As I told you at the seminar today, we will form the project groups next week, on Tuesday.
I have asked our guest lecturer to shorten his talk, so we will form the project groups that you will work in from October to December immediately following his (shortened) lecture.
I hope we can do this quickly, but please take into account that there is a high chance that we will not be finished by 15.00 but rather a bit later. If you can't come to this lecture, please ask a friend of yours to represent you and your interests at the group formation exercise.
After the last two seminars (seminars 3 & 4), we now have 23 suggestions for topics for the project group. I would once again like you to VOTE on Doodle and indicated which three ideas/project groups (listed below) you could consider working with for the rest of the term!
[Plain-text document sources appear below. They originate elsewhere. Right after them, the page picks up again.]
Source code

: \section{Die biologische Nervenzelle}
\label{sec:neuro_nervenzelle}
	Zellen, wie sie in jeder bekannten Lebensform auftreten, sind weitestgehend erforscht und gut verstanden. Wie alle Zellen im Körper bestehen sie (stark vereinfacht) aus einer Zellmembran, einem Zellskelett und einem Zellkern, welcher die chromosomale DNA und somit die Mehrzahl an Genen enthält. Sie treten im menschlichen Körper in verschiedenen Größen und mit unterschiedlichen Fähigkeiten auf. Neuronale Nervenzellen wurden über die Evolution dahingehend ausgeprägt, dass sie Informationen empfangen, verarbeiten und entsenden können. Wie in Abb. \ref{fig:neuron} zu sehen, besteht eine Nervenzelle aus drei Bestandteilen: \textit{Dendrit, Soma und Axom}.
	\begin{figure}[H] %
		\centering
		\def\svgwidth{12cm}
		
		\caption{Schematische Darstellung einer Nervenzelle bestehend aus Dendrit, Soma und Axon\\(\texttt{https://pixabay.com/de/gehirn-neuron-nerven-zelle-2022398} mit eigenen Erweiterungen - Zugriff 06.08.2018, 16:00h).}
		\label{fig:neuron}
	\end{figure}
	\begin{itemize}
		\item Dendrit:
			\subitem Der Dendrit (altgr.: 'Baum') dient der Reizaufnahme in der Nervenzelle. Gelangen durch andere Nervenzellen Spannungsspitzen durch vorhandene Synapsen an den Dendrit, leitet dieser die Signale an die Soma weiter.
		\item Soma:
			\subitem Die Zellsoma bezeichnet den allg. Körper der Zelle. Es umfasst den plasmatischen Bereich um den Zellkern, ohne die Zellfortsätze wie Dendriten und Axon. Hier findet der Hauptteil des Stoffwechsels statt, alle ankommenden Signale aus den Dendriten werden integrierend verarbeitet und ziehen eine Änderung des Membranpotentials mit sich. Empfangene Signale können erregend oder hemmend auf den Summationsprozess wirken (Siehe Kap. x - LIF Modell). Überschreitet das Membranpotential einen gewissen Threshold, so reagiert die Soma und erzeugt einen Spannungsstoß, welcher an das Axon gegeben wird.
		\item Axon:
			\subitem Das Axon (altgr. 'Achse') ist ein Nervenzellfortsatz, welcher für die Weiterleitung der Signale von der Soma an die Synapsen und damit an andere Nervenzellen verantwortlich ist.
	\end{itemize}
We do this vote for several reasons, but the main benefit is not primarily for me, but rather for you to learn which topics seem more likely to attract enough interest to form groups around. It will also help us to speed up the process on Tuesday by not bothering to try to form groups around less popular topics. DO NOTE that you can go back to the Doodle page and edit your selections after you see what other people have voted for. Also please note that you are not bound by your Doodle-selections - this is just a way to reveal and coordinate your interests and preferences.
We are aiming for project groups with 5-6 persons in each group. It is possible to form two groups working on the same topic, but it is then crucial that these group find a way to divide the topic up and coordinate their work (loosely) so that that they don't overlap too much!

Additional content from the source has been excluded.